Clarifions notre relation à l’argent !

Dans la société actuelle, l’argent est constamment présent dans notre vie quotidienne. Pas un jour sans avoir à faire avec l’argent. Acheter – Dépenser – Investir – Economiser. Et puis, tout a presque un prix aujourd’hui. Même pour aller aux toilettes, il faut payer dans les villes !

L’argent, c’est un peu comme le couple ou le sexe, c’est à mon sens un sujet délicat avec lequel il n’est pas toujours facile de trouver la bonne attitude et de rester vigilant. L’argent est à la source de nombreux conflits intérieurs et extérieurs : souvent rejeté comme anti-spirituel, il est parfois au contraire idéalisé et recherché avec obsession !

Pourquoi notre rapport à l'argent est-il si difficile ?

Et ne sous-estimons pas cette difficulté : L’enseignant spirituel Arnaud Desjardins écrit dans « L’ami spirituel » que l'argent est un des domaines dans lequel l'ego s'enracine au même titre par exemple que notre vie affective et sexuelle.

L’argent, ce n’est donc pas simplement des billets et des pièces. C’est avant tout le reflet de nos attitudes mentales. L’argent touche à ce qui est de plus profond en nous. L’argent est relié à la mort, c’est notre sécurité. C’est la possibilité de contrôler la vie, d’avoir un certain pouvoir sur les évènements. Notre attitude par rapport à l’argent révèle aussi notre capacité à aimer, notre avarice, nos peurs, notre vision de la vie.

Il me semble qu'il faut regarder le problème en face : si l’argent nous pose un problème, c’est que nous avons un problème avec l’argent.

L’enseignant spirituel Osho dit : « Dès l'instant où vous devenez avare, vous êtes fermé aux phénomènes de base de la vie : expansion et partage. Dès l'instant où vous commencez à vous accrocher aux choses, vous avez raté la cible, vous passez à côté de l’essentiel.
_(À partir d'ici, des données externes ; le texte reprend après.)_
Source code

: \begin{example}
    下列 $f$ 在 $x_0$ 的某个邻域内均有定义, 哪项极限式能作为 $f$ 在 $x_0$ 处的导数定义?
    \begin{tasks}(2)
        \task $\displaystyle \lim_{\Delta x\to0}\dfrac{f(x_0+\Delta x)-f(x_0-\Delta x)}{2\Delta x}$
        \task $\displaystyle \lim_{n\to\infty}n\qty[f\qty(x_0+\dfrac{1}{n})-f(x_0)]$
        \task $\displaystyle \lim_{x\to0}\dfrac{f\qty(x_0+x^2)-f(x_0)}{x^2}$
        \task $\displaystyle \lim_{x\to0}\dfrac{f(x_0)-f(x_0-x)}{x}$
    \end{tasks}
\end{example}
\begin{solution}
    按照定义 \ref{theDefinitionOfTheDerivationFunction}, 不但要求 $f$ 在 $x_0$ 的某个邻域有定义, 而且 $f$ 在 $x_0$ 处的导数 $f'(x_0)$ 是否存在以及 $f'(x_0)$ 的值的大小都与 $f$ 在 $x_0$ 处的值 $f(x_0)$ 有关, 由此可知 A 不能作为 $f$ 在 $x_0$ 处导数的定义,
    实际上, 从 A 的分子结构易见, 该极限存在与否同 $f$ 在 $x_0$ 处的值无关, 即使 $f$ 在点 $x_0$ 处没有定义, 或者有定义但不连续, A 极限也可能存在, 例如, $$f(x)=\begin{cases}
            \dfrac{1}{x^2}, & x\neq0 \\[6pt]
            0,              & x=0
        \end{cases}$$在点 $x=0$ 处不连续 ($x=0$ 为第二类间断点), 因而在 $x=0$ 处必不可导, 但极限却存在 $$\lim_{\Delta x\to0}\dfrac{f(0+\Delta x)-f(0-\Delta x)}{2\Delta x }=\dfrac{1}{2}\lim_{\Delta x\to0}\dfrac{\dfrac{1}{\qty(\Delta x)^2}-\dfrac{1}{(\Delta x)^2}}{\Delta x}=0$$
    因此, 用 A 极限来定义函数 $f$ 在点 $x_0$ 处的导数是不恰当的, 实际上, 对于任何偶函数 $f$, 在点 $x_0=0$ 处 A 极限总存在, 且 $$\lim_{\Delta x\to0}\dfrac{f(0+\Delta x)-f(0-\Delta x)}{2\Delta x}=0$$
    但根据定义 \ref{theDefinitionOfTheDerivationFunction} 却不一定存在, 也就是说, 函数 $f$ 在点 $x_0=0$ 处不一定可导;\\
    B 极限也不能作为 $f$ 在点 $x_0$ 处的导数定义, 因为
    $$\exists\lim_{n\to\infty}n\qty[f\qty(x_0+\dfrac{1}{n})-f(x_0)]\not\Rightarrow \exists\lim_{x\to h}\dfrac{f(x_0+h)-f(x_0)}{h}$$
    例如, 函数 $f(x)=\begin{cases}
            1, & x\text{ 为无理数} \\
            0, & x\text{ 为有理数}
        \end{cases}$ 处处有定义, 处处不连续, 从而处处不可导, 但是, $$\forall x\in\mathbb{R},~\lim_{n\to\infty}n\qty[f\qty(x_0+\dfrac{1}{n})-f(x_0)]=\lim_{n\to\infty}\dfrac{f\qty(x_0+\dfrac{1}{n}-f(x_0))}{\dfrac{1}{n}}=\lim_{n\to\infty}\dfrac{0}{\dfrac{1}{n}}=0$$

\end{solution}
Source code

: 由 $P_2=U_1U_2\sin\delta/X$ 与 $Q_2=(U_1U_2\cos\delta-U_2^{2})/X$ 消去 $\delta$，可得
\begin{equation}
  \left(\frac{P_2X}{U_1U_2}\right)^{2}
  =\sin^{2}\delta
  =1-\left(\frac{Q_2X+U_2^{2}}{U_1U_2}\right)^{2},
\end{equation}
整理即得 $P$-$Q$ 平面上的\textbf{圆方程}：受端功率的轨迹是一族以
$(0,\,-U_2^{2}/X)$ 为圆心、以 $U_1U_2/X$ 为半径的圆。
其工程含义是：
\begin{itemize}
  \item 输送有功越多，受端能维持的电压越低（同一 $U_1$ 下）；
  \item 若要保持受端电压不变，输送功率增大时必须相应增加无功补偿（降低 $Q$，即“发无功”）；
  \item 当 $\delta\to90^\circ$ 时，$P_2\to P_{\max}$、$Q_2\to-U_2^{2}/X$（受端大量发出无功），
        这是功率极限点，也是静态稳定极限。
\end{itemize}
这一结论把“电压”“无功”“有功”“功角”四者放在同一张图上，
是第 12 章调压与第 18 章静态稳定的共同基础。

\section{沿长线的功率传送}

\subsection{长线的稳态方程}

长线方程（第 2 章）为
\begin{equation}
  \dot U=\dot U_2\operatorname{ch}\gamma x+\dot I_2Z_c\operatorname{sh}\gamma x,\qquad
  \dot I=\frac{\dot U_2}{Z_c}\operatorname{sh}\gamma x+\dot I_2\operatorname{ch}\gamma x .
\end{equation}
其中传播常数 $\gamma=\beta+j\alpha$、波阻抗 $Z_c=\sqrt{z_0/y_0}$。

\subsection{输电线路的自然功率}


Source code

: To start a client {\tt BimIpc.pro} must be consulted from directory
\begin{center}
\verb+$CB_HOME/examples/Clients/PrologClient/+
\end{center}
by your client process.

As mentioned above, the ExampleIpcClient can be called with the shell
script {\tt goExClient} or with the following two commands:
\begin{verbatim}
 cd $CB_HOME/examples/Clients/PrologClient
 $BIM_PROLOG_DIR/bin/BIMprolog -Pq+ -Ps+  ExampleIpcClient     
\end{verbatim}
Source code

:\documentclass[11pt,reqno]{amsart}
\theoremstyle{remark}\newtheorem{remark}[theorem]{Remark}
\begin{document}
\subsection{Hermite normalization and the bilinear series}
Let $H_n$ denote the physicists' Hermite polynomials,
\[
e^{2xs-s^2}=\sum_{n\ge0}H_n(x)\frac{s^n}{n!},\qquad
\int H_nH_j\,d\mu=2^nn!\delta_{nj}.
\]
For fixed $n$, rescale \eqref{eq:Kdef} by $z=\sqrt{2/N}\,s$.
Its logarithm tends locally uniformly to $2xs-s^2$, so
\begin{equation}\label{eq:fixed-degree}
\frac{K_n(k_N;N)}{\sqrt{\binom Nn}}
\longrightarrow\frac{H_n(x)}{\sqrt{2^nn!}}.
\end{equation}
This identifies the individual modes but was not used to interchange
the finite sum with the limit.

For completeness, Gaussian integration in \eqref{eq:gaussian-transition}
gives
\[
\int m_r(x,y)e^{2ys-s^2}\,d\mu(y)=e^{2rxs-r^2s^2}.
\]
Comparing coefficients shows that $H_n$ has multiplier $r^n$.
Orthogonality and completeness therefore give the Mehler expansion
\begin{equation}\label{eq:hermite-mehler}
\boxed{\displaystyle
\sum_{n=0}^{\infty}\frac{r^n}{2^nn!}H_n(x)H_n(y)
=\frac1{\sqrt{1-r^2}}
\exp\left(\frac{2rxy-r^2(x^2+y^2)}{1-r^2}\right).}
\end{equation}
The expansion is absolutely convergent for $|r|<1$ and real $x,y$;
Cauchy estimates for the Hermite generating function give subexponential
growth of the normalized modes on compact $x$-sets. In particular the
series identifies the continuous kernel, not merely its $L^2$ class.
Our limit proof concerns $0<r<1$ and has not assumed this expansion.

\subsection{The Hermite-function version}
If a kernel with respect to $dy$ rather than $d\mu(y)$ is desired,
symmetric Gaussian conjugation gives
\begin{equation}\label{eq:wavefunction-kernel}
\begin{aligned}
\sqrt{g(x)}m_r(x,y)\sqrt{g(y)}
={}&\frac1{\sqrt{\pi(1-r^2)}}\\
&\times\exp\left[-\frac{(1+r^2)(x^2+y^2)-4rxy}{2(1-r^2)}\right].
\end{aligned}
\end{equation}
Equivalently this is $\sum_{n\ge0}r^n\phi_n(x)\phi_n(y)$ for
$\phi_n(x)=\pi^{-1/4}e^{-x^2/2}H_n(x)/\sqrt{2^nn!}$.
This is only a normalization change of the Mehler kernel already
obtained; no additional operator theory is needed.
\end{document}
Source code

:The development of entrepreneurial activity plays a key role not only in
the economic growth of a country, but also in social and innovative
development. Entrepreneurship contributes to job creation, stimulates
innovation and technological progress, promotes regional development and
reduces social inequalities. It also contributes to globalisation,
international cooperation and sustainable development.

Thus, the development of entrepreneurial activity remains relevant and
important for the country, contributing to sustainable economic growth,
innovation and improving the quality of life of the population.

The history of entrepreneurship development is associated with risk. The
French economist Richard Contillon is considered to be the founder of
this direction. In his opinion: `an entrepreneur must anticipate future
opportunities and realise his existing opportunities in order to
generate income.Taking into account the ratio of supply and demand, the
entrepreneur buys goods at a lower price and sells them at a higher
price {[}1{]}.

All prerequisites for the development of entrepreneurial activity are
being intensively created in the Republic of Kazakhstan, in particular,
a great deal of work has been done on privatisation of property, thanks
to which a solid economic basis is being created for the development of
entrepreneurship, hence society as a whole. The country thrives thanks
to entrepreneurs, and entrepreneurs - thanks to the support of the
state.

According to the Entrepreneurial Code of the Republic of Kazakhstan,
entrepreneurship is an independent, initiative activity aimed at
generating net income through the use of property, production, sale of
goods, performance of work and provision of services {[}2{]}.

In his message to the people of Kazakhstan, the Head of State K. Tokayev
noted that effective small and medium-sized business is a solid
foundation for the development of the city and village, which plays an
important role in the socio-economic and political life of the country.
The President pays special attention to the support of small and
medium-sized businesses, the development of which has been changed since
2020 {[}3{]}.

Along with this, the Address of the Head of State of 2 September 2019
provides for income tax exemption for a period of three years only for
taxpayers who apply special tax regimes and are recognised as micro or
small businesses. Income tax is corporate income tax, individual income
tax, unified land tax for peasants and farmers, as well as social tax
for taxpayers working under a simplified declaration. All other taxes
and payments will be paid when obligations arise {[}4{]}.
Car les choses ne sont pas la cible, c’est vous, votre être le plus intime qui êtes la cible. »

J’ai souvent remarqué chez moi et chez certaines « personnes spirituelles » une tendance à une forme de psychologie de pauvre, ce que j’appellerais un « esprit de pauvreté» (je traduis là l’expression « poverty consciousness » en anglais qui me semble assez proche de ce que je veux exprimer.)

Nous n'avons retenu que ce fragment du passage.